Hmm. Here we are, 24 years later.
“America’s democracy is only as strong as what the people are willing to give to it.”
If you feel yourself resisting these ideas, or mentally defending TV, or smartphones, both of which can be great, etc., etc., I understand. From my own experience, there are many factors keep us from becoming full-fledged joiners, including the belief that we wouldn’t be accepted, or that we wouldn’t want to belong to a club that would have us. Or, little knowledge of how much gathering and joining matter.
All of these reasons have factored into my own experience.
Since 1990, Tucson has had an annual tradition called the All Souls Procession, which commemorates the passing of loved ones in the tradition of Mexico’s Día de los Muertos. More than 200,000 artists, musicians, acrobats and performers, tourists, and locals gather downtown to walk in the two-mile procession. Dressed in costumes and carrying homemade altars, they honor parents, siblings, kitties, spouses, pups—anyone, or anything, they may have lost.
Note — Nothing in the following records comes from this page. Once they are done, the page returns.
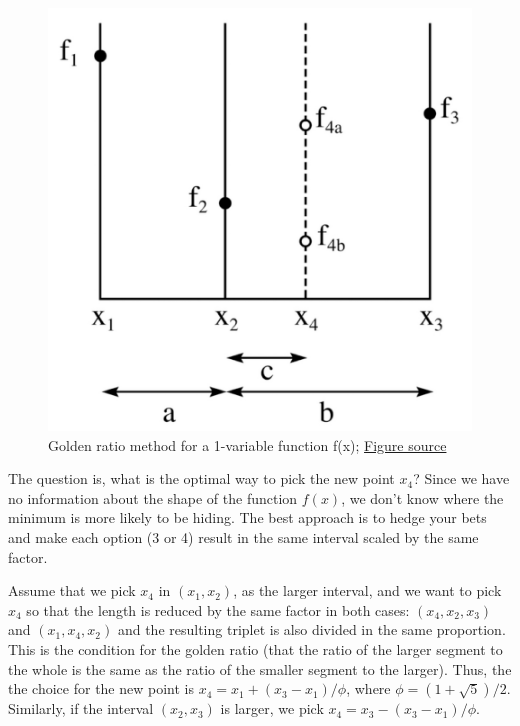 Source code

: \documentclass[
  letterpaper,
  DIV=11,
  numbers=noendperiod]{scrreprt}
\begin{document}
\begin{figure}[H]

{\centering \includegraphics{figs/golden_search.png}

}

\caption{Golden ratio method for a 1-variable function f(x);
\href{https://en.wikipedia.org/wiki/Golden-section_search\#/media/File:GoldenSectionSearch.png}{Figure
source}}

\end{figure}%

The question is, what is the optimal way to pick the new point \(x_4\)?
Since we have no information about the shape of the function \(f(x)\),
we don't know where the minimum is more likely to be hiding. The best
approach is to hedge your bets and make each option (3 or 4) result in
the same interval scaled by the same factor.

Assume that we pick \(x_4\) in \((x_1, x_2)\), as the larger interval,
and we want to pick \(x_4\) so that the length is reduced by the same
factor in both cases: \((x_4, x_2, x_3)\) and \((x_1, x_4, x_2)\) and
the resulting triplet is also divided in the same proportion. This is
the condition for the golden ratio (that the ratio of the larger segment
to the whole is the same as the ratio of the smaller segment to the
larger). Thus, the the choice for the new point is
\(x_4 = x_1 + (x_3 - x_1)/\phi\), where \(\phi = (1 + \sqrt 5)/2\).
Similarly, if the interval \((x_2,x_3)\) is larger, we pick
\(x_4 = x_3 - (x_3 - x_1)/\phi\).
\end{document}
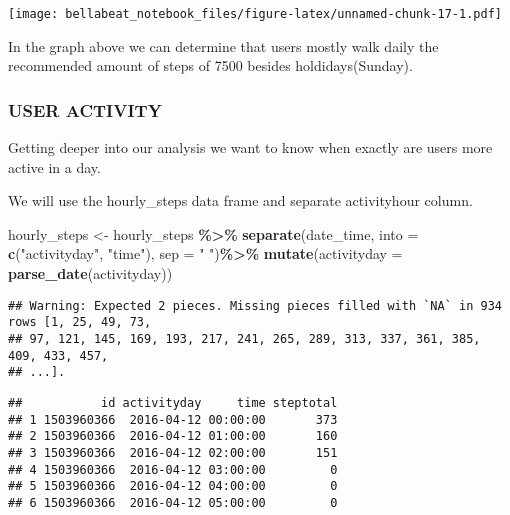 \documentclass[
]{article}
\newenvironment{Shaded}{\begin{snugshade}}{\end{snugshade}}
\newcommand{\AttributeTok}[1]{\textcolor[rgb]{0.13,0.29,0.53}{#1}}
\newcommand{\FunctionTok}[1]{\textcolor[rgb]{0.13,0.29,0.53}{\textbf{#1}}}
\newcommand{\NormalTok}[1]{#1}
\newcommand{\OtherTok}[1]{\textcolor[rgb]{0.56,0.35,0.01}{#1}}
\newcommand{\SpecialCharTok}[1]{\textcolor[rgb]{0.81,0.36,0.00}{\textbf{#1}}}
\newcommand{\StringTok}[1]{\textcolor[rgb]{0.31,0.60,0.02}{#1}}
\begin{document}
\texttt{[image: bellabeat\_notebook\_files/figure-latex/unnamed-chunk-17-1.pdf]}

In the graph above we can determine that users mostly walk daily the
recommended amount of steps of 7500 besides holdidays(Sunday).

\hypertarget{user-activity}{%
\subsubsection{USER ACTIVITY}\label{user-activity}}

Getting deeper into our analysis we want to know when exactly are users
more active in a day.

We will use the hourly\_steps data frame and separate activityhour
column.

\begin{Shaded}
\begin{Highlighting}[]
\NormalTok{hourly\_steps }\OtherTok{\textless{}{-}}\NormalTok{ hourly\_steps }\SpecialCharTok{\%\textgreater{}\%}
  \FunctionTok{separate}\NormalTok{(date\_time, }\AttributeTok{into =} \FunctionTok{c}\NormalTok{(}\StringTok{"activityday"}\NormalTok{, }\StringTok{"time"}\NormalTok{), }\AttributeTok{sep =} \StringTok{" "}\NormalTok{)}\SpecialCharTok{\%\textgreater{}\%}
  \FunctionTok{mutate}\NormalTok{(}\AttributeTok{activityday =} \FunctionTok{parse\_date}\NormalTok{(activityday))}
\end{Highlighting}
\end{Shaded}

\begin{verbatim}
## Warning: Expected 2 pieces. Missing pieces filled with `NA` in 934 rows [1, 25, 49, 73,
## 97, 121, 145, 169, 193, 217, 241, 265, 289, 313, 337, 361, 385, 409, 433, 457,
## ...].
\end{verbatim}

\begin{Shaded}
\end{Shaded}

\begin{verbatim}
##           id activityday     time steptotal
## 1 1503960366  2016-04-12 00:00:00       373
## 2 1503960366  2016-04-12 01:00:00       160
## 3 1503960366  2016-04-12 02:00:00       151
## 4 1503960366  2016-04-12 03:00:00         0
## 5 1503960366  2016-04-12 04:00:00         0
## 6 1503960366  2016-04-12 05:00:00         0
\end{verbatim}
\end{document}

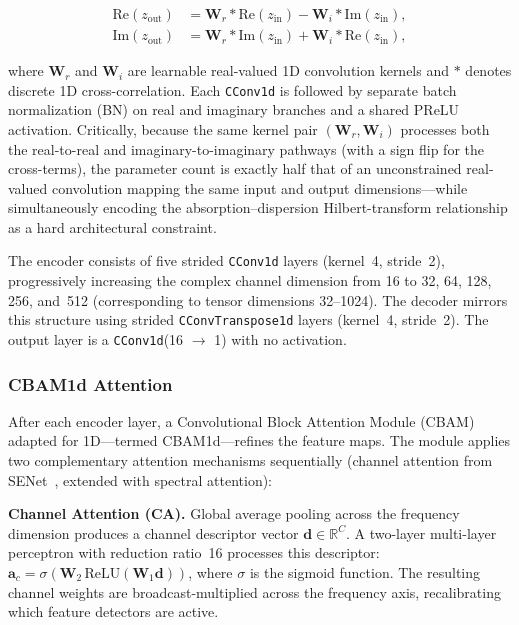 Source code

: \documentclass{article}
\begin{document}
\begin{align}
    \mathrm{Re}(z_{\text{out}}) &= \mathbf{W}_r \ast \mathrm{Re}(z_{\text{in}}) - \mathbf{W}_i \ast \mathrm{Im}(z_{\text{in}}), \\
    \mathrm{Im}(z_{\text{out}}) &= \mathbf{W}_r \ast \mathrm{Im}(z_{\text{in}}) + \mathbf{W}_i \ast \mathrm{Re}(z_{\text{in}}),
\end{align}

where $\mathbf{W}_r$ and $\mathbf{W}_i$ are learnable real-valued 1D convolution kernels and $\ast$ denotes discrete 1D cross-correlation. Each \texttt{CConv1d} is followed by separate batch normalization (BN) on real and imaginary branches and a shared PReLU activation. Critically, because the same kernel pair $(\mathbf{W}_r, \mathbf{W}_i)$ processes both the real-to-real and imaginary-to-imaginary pathways (with a sign flip for the cross-terms), the parameter count is exactly half that of an unconstrained real-valued convolution mapping the same input and output dimensions---while simultaneously encoding the absorption--dispersion Hilbert-transform relationship as a hard architectural constraint.

The encoder consists of five strided \texttt{CConv1d} layers (kernel~4, stride~2), progressively increasing the complex channel dimension from 16 to 32, 64, 128, 256, and~512 (corresponding to tensor dimensions 32--1024). The decoder mirrors this structure using strided \texttt{CConvTranspose1d} layers (kernel~4, stride~2). The output layer is a \texttt{CConv1d}(16 $\to$ 1) with no activation.

\subsubsection{CBAM1d Attention}

After each encoder layer, a Convolutional Block Attention Module (CBAM)~\cite{Woo2018} adapted for 1D---termed CBAM1d---refines the feature maps. The module applies two complementary attention mechanisms sequentially (channel attention from SENet~\cite{Hu2018}, extended with spectral attention):

\textbf{Channel Attention (CA).} Global average pooling across the frequency dimension produces a channel descriptor vector $\mathbf{d} \in \mathbb{R}^C$. A two-layer multi-layer perceptron with reduction ratio~16 processes this descriptor: $\mathbf{a}_c = \sigma(\mathbf{W}_2\,\mathrm{ReLU}(\mathbf{W}_1\mathbf{d}))$, where $\sigma$ is the sigmoid function. The resulting channel weights are broadcast-multiplied across the frequency axis, recalibrating which feature detectors are active.
\end{document}
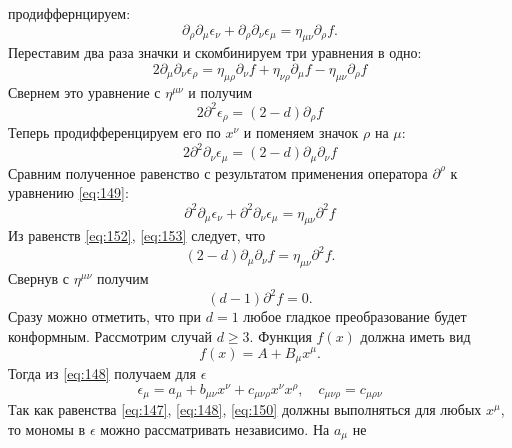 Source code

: \documentclass[a4paper,12pt]{article} \usepackage[utf8x]{inputenc} \usepackage[russian]{babel}
\theoremstyle{definition} \newtheorem{corollary}{Corollary}[theorem] \theoremstyle{definition}
\begin{document}
продиффернцируем:
\begin{equation}
  \label{eq:149}
  \partial_{\rho} \partial_{\mu}\epsilon_{\nu}+\partial_{\rho}\partial_{\nu}\epsilon_{\mu}=\eta_{\mu\nu}\partial_{\rho}
f.
\end{equation} Переставим два раза значки и скомбинируем три уравнения в одно:
\begin{equation}
  \label{eq:150} 2\partial_{\mu}\partial_{\nu}\epsilon_{\rho}=\eta_{\mu\rho}\partial_{\nu}
f+\eta_{\nu\rho}\partial_{\mu}f-\eta_{\mu\nu}\partial_{\rho}f
\end{equation} Свернем это уравнение с $\eta^{\mu\nu}$ и получим
\begin{equation}
  \label{eq:151} 2\partial^2 \epsilon_{\rho}=(2-d)\partial_{\rho}f
\end{equation} Теперь продифференцируем его по $x^{\nu}$ и поменяем значок $\rho$ на $\mu$:
\begin{equation}
  \label{eq:152} 2\partial^2 \partial_{\nu} \epsilon_{\mu}=(2-d)\partial_{\mu}\partial_{\nu} f
\end{equation} Сравним полученное равенство с результатом применения оператора $\partial^{\rho}$ к
уравнению \eqref{eq:149}:
\begin{equation}
  \label{eq:153}
  \partial^2 \partial_{\mu}\epsilon_{\nu}+\partial^2 \partial_{\nu}\epsilon_{\mu}=\eta_{\mu\nu}\partial^2
f
\end{equation} Из равенств \eqref{eq:152}, \eqref{eq:153} следует, что
\begin{equation}
  \label{eq:154} (2-d)\partial_{\mu}\partial_{\nu}f=\eta_{\mu\nu}\partial^2 f.
\end{equation} Свернув с $\eta^{\mu\nu}$ получим
\begin{equation}
  \label{eq:155} (d-1)\partial^2 f =0.
\end{equation} Сразу можно отметить, что при $d=1$ любое гладкое преобразование будет конформным.
Рассмотрим случай $d\geq 3$. Функция $f(x)$ должна иметь вид
\begin{equation}
  \label{eq:156} f(x)=A+B_{\mu}x^{\mu}.
\end{equation} Тогда из \eqref{eq:148} получаем для $\epsilon$
\begin{equation}
  \label{eq:157} \epsilon_{\mu}=a_{\mu}+b_{\mu\nu}x^{\nu} +c_{\mu\nu\rho}x^{\nu}x^{\rho},\quad
c_{\mu\nu\rho}=c_{\mu\rho\nu}
\end{equation} Так как равенства \eqref{eq:147}, \eqref{eq:148}, \eqref{eq:150} должны выполняться
для любых $x^{\mu}$, то мономы в $\epsilon$ можно рассматривать независимо. На $a_{\mu}$ не
\end{document}
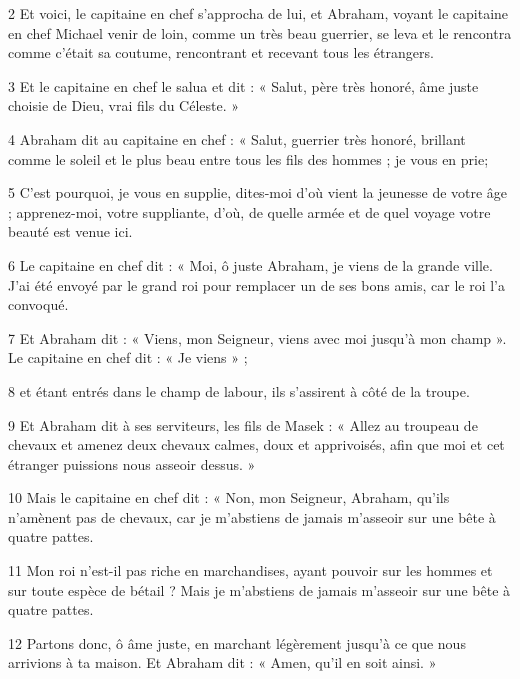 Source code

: \par 2 Et voici, le capitaine en chef s'approcha de lui, et Abraham, voyant le capitaine en chef Michael venir de loin, comme un très beau guerrier, se leva et le rencontra comme c'était sa coutume, rencontrant et recevant tous les étrangers.

\par 3 Et le capitaine en chef le salua et dit : « Salut, père très honoré, âme juste choisie de Dieu, vrai fils du Céleste. »

\par 4 Abraham dit au capitaine en chef : « Salut, guerrier très honoré, brillant comme le soleil et le plus beau entre tous les fils des hommes ; je vous en prie;

\par 5 C'est pourquoi, je vous en supplie, dites-moi d'où vient la jeunesse de votre âge ; apprenez-moi, votre suppliante, d'où, de quelle armée et de quel voyage votre beauté est venue ici.

\par 6 Le capitaine en chef dit : « Moi, ô juste Abraham, je viens de la grande ville. J'ai été envoyé par le grand roi pour remplacer un de ses bons amis, car le roi l'a convoqué.

\par 7 Et Abraham dit : « Viens, mon Seigneur, viens avec moi jusqu'à mon champ ». Le capitaine en chef dit : « Je viens » ;

\par 8 et étant entrés dans le champ de labour, ils s'assirent à côté de la troupe.

\par 9 Et Abraham dit à ses serviteurs, les fils de Masek : « Allez au troupeau de chevaux et amenez deux chevaux calmes, doux et apprivoisés, afin que moi et cet étranger puissions nous asseoir dessus. »

\par 10 Mais le capitaine en chef dit : « Non, mon Seigneur, Abraham, qu'ils n'amènent pas de chevaux, car je m'abstiens de jamais m'asseoir sur une bête à quatre pattes.

\par 11 Mon roi n'est-il pas riche en marchandises, ayant pouvoir sur les hommes et sur toute espèce de bétail ? Mais je m'abstiens de jamais m'asseoir sur une bête à quatre pattes.

\par 12 Partons donc, ô âme juste, en marchant légèrement jusqu'à ce que nous arrivions à ta maison. Et Abraham dit : « Amen, qu’il en soit ainsi. »


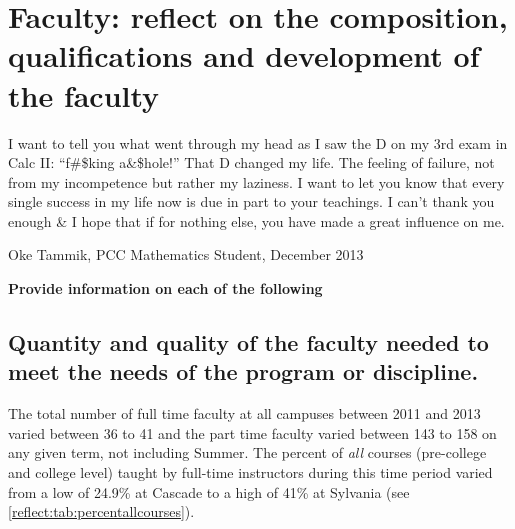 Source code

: \chapter[Faculty composition and qualifications]{Faculty:  reflect on the
composition, qualifications and development of the faculty}
\epigraph{ %
I want to tell you what went through my head as I saw the D on my 3rd exam in
Calc II:  ``f\#\$king a\&\$hole!''  That D changed my life.  The feeling of
failure, not from my incompetence but rather my laziness.
I want to let you know that every single success in my life now is due in part
to your teachings.  I can't thank you enough \& I hope that if for nothing
else, you have made a great influence on me.}{Oke Tammik, PCC Mathematics
Student, December 2013}


{\bfseries Provide information on each of the following}
\section[Quantity and quality of the faculty]{Quantity and quality of the faculty needed to meet the needs of the
program or discipline.}
The total number of full time faculty at all campuses between 2011 and 2013
varied between 36 to 41 and the 
part time faculty varied between 143 to 158 on any given term,  not including
Summer.     The percent of \emph{all} courses (pre-college and college level)
taught by full-time instructors during this time period varied from a low of
24.9\% at Cascade to a high of 41\% at Sylvania (see
\cref{reflect:tab:percentallcourses}).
In 2010, I participated with a group of friends and young people honoring the lives of transgender youth who had died by violence. I dressed in a purple button-down and a yellow tie (I have no idea where that tie came from) and wove marigolds into my hair. We painted our faces like sugar skulls. We carried kites that some of the youth had made in workshops designed and led by my friend TC.
The procession’s route passes near to where I lived downtown, so at some point during that night, as everyone watched the ceremonial burning of the urn and danced, I peeled away and headed home to fall asleep to the rhythm of the pulsating crowd.
I think that was the last year I participated in the procession, too. The spectacle of it began to seem gauche in the face of more private losses, but I don’t know. Maybe I was simply angry that it became personal, and I’d convinced myself that it was more important to honor how I felt over a good dose of vitamin community.
Putnam is an optimist. I appreciate this. His call to action is that we become joiners and gatherers—that we find our power through organizing. And, if we do this, he believes we could write history.